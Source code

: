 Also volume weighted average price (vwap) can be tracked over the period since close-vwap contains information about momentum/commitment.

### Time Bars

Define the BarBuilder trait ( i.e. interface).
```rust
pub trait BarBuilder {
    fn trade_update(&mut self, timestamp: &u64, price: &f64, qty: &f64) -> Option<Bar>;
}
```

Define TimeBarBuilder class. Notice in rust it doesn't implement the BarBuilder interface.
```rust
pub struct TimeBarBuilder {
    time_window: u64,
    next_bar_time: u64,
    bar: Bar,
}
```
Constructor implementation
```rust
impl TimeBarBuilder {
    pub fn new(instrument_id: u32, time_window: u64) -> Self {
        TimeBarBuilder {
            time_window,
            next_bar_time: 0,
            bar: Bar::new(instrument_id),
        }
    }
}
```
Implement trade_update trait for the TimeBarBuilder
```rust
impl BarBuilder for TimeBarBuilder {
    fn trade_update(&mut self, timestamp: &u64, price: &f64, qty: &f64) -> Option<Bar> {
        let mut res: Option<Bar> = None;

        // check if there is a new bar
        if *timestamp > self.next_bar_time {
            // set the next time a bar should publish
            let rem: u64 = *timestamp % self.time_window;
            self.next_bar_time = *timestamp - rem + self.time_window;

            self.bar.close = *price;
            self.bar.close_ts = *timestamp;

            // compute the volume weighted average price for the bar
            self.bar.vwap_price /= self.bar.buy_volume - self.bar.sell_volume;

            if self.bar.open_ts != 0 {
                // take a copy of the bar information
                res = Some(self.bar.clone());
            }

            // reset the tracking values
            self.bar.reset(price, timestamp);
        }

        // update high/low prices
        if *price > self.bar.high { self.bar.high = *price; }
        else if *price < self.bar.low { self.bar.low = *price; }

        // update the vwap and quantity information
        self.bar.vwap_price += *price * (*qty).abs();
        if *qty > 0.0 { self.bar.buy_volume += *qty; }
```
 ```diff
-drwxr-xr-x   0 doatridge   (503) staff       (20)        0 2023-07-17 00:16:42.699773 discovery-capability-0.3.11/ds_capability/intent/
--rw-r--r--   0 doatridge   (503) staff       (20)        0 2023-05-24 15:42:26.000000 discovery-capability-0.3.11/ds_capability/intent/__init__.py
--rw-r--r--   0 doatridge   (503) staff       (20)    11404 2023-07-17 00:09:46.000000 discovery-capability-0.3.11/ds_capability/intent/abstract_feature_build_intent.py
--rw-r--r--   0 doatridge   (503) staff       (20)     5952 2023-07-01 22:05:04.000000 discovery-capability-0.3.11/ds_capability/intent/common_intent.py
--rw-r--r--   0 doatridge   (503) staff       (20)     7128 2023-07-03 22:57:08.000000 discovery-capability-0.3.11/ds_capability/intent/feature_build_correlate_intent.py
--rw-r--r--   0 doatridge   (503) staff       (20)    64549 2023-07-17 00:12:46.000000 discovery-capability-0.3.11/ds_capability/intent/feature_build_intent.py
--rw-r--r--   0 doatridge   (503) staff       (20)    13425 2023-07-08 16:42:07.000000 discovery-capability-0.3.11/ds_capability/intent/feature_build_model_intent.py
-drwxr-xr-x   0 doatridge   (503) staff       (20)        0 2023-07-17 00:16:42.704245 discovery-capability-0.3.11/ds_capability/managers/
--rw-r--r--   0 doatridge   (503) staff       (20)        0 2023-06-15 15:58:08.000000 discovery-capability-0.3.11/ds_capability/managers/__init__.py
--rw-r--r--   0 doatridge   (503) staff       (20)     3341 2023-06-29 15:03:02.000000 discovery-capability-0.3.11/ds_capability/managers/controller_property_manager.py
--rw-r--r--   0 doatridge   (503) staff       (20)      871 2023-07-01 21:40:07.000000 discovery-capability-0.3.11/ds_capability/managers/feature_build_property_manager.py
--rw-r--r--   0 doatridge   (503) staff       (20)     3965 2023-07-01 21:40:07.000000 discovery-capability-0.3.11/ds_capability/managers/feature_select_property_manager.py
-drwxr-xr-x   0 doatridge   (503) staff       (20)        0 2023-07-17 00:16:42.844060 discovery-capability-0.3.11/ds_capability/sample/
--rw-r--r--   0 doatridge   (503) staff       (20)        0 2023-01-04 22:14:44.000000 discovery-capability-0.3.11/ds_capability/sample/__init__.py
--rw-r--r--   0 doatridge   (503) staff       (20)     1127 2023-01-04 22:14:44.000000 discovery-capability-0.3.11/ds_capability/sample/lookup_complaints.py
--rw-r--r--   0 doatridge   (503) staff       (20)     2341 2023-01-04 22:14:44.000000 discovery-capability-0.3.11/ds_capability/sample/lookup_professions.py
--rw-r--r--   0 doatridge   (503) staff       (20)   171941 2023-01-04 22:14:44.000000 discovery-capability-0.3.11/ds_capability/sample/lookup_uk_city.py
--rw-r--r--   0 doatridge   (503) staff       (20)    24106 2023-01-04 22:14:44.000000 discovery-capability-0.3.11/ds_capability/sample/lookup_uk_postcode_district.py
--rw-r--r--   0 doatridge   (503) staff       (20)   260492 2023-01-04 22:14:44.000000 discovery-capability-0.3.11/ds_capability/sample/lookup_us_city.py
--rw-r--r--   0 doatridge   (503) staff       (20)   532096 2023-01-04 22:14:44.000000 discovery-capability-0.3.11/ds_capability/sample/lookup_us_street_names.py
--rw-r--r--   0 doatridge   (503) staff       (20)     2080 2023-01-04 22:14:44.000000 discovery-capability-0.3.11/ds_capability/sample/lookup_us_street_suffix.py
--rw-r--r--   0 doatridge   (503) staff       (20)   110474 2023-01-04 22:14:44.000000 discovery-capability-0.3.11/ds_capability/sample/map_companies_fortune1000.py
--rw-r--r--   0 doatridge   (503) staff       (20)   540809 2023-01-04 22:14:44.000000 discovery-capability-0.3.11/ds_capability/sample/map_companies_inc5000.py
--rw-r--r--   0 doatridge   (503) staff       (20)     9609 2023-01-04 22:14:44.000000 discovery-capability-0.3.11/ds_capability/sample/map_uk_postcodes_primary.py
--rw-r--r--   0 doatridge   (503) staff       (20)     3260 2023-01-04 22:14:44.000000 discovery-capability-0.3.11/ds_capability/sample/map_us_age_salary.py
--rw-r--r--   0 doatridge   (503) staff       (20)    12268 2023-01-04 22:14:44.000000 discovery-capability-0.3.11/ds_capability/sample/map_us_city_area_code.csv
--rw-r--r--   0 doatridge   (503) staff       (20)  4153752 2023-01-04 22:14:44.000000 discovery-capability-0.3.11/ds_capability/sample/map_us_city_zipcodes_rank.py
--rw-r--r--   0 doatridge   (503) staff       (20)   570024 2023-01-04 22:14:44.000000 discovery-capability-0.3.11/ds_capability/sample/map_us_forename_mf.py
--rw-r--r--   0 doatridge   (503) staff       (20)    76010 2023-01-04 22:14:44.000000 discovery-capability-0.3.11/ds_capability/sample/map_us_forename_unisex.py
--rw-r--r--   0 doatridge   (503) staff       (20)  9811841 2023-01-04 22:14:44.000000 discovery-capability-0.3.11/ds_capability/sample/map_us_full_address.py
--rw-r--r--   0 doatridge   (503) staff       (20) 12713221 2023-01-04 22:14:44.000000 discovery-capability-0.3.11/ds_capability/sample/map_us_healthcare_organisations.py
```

□ □ □

**Task objective**
Each line above should be reproduced exactly, with nothing omitted.

**Written answer**
Source code

: Also volume weighted average price (vwap) can be tracked over the period since close-vwap contains information about momentum/commitment.

### Time Bars

Define the BarBuilder trait ( i.e. interface).
```rust
pub trait BarBuilder {
    fn trade_update(&mut self, timestamp: &u64, price: &f64, qty: &f64) -> Option<Bar>;
}
```

Define TimeBarBuilder class. Notice in rust it doesn't implement the BarBuilder interface.
```rust
pub struct TimeBarBuilder {
    time_window: u64,
    next_bar_time: u64,
    bar: Bar,
}
```
Constructor implementation
```rust
impl TimeBarBuilder {
    pub fn new(instrument_id: u32, time_window: u64) -> Self {
        TimeBarBuilder {
            time_window,
            next_bar_time: 0,
            bar: Bar::new(instrument_id),
        }
    }
}
```
Implement trade_update trait for the TimeBarBuilder
```rust
impl BarBuilder for TimeBarBuilder {
    fn trade_update(&mut self, timestamp: &u64, price: &f64, qty: &f64) -> Option<Bar> {
        let mut res: Option<Bar> = None;

        // check if there is a new bar
        if *timestamp > self.next_bar_time {
            // set the next time a bar should publish
            let rem: u64 = *timestamp % self.time_window;
            self.next_bar_time = *timestamp - rem + self.time_window;

            self.bar.close = *price;
            self.bar.close_ts = *timestamp;

            // compute the volume weighted average price for the bar
            self.bar.vwap_price /= self.bar.buy_volume - self.bar.sell_volume;

            if self.bar.open_ts != 0 {
                // take a copy of the bar information
                res = Some(self.bar.clone());
            }

            // reset the tracking values
            self.bar.reset(price, timestamp);
        }

        // update high/low prices
        if *price > self.bar.high { self.bar.high = *price; }
        else if *price < self.bar.low { self.bar.low = *price; }

        // update the vwap and quantity information
        self.bar.vwap_price += *price * (*qty).abs();
        if *qty > 0.0 { self.bar.buy_volume += *qty; }
```
 ```diff
-drwxr-xr-x   0 doatridge   (503) staff       (20)        0 2023-07-17 00:16:42.699773 discovery-capability-0.3.11/ds_capability/intent/
--rw-r--r--   0 doatridge   (503) staff       (20)        0 2023-05-24 15:42:26.000000 discovery-capability-0.3.11/ds_capability/intent/__init__.py
--rw-r--r--   0 doatridge   (503) staff       (20)    11404 2023-07-17 00:09:46.000000 discovery-capability-0.3.11/ds_capability/intent/abstract_feature_build_intent.py
--rw-r--r--   0 doatridge   (503) staff       (20)     5952 2023-07-01 22:05:04.000000 discovery-capability-0.3.11/ds_capability/intent/common_intent.py
--rw-r--r--   0 doatridge   (503) staff       (20)     7128 2023-07-03 22:57:08.000000 discovery-capability-0.3.11/ds_capability/intent/feature_build_correlate_intent.py
--rw-r--r--   0 doatridge   (503) staff       (20)    64549 2023-07-17 00:12:46.000000 discovery-capability-0.3.11/ds_capability/intent/feature_build_intent.py
--rw-r--r--   0 doatridge   (503) staff       (20)    13425 2023-07-08 16:42:07.000000 discovery-capability-0.3.11/ds_capability/intent/feature_build_model_intent.py
-drwxr-xr-x   0 doatridge   (503) staff       (20)        0 2023-07-17 00:16:42.704245 discovery-capability-0.3.11/ds_capability/managers/
--rw-r--r--   0 doatridge   (503) staff       (20)        0 2023-06-15 15:58:08.000000 discovery-capability-0.3.11/ds_capability/managers/__init__.py
--rw-r--r--   0 doatridge   (503) staff       (20)     3341 2023-06-29 15:03:02.000000 discovery-capability-0.3.11/ds_capability/managers/controller_property_manager.py
--rw-r--r--   0 doatridge   (503) staff       (20)      871 2023-07-01 21:40:07.000000 discovery-capability-0.3.11/ds_capability/managers/feature_build_property_manager.py
--rw-r--r--   0 doatridge   (503) staff       (20)     3965 2023-07-01 21:40:07.000000 discovery-capability-0.3.11/ds_capability/managers/feature_select_property_manager.py
-drwxr-xr-x   0 doatridge   (503) staff       (20)        0 2023-07-17 00:16:42.844060 discovery-capability-0.3.11/ds_capability/sample/
--rw-r--r--   0 doatridge   (503) staff       (20)        0 2023-01-04 22:14:44.000000 discovery-capability-0.3.11/ds_capability/sample/__init__.py
--rw-r--r--   0 doatridge   (503) staff       (20)     1127 2023-01-04 22:14:44.000000 discovery-capability-0.3.11/ds_capability/sample/lookup_complaints.py
--rw-r--r--   0 doatridge   (503) staff       (20)     2341 2023-01-04 22:14:44.000000 discovery-capability-0.3.11/ds_capability/sample/lookup_professions.py
--rw-r--r--   0 doatridge   (503) staff       (20)   171941 2023-01-04 22:14:44.000000 discovery-capability-0.3.11/ds_capability/sample/lookup_uk_city.py
--rw-r--r--   0 doatridge   (503) staff       (20)    24106 2023-01-04 22:14:44.000000 discovery-capability-0.3.11/ds_capability/sample/lookup_uk_postcode_district.py
--rw-r--r--   0 doatridge   (503) staff       (20)   260492 2023-01-04 22:14:44.000000 discovery-capability-0.3.11/ds_capability/sample/lookup_us_city.py
--rw-r--r--   0 doatridge   (503) staff       (20)   532096 2023-01-04 22:14:44.000000 discovery-capability-0.3.11/ds_capability/sample/lookup_us_street_names.py
--rw-r--r--   0 doatridge   (503) staff       (20)     2080 2023-01-04 22:14:44.000000 discovery-capability-0.3.11/ds_capability/sample/lookup_us_street_suffix.py
--rw-r--r--   0 doatridge   (503) staff       (20)   110474 2023-01-04 22:14:44.000000 discovery-capability-0.3.11/ds_capability/sample/map_companies_fortune1000.py
--rw-r--r--   0 doatridge   (503) staff       (20)   540809 2023-01-04 22:14:44.000000 discovery-capability-0.3.11/ds_capability/sample/map_companies_inc5000.py
--rw-r--r--   0 doatridge   (503) staff       (20)     9609 2023-01-04 22:14:44.000000 discovery-capability-0.3.11/ds_capability/sample/map_uk_postcodes_primary.py
--rw-r--r--   0 doatridge   (503) staff       (20)     3260 2023-01-04 22:14:44.000000 discovery-capability-0.3.11/ds_capability/sample/map_us_age_salary.py
--rw-r--r--   0 doatridge   (503) staff       (20)    12268 2023-01-04 22:14:44.000000 discovery-capability-0.3.11/ds_capability/sample/map_us_city_area_code.csv
--rw-r--r--   0 doatridge   (503) staff       (20)  4153752 2023-01-04 22:14:44.000000 discovery-capability-0.3.11/ds_capability/sample/map_us_city_zipcodes_rank.py
--rw-r--r--   0 doatridge   (503) staff       (20)   570024 2023-01-04 22:14:44.000000 discovery-capability-0.3.11/ds_capability/sample/map_us_forename_mf.py
--rw-r--r--   0 doatridge   (503) staff       (20)    76010 2023-01-04 22:14:44.000000 discovery-capability-0.3.11/ds_capability/sample/map_us_forename_unisex.py
--rw-r--r--   0 doatridge   (503) staff       (20)  9811841 2023-01-04 22:14:44.000000 discovery-capability-0.3.11/ds_capability/sample/map_us_full_address.py
--rw-r--r--   0 doatridge   (503) staff       (20) 12713221 2023-01-04 22:14:44.000000 discovery-capability-0.3.11/ds_capability/sample/map_us_healthcare_organisations.py
```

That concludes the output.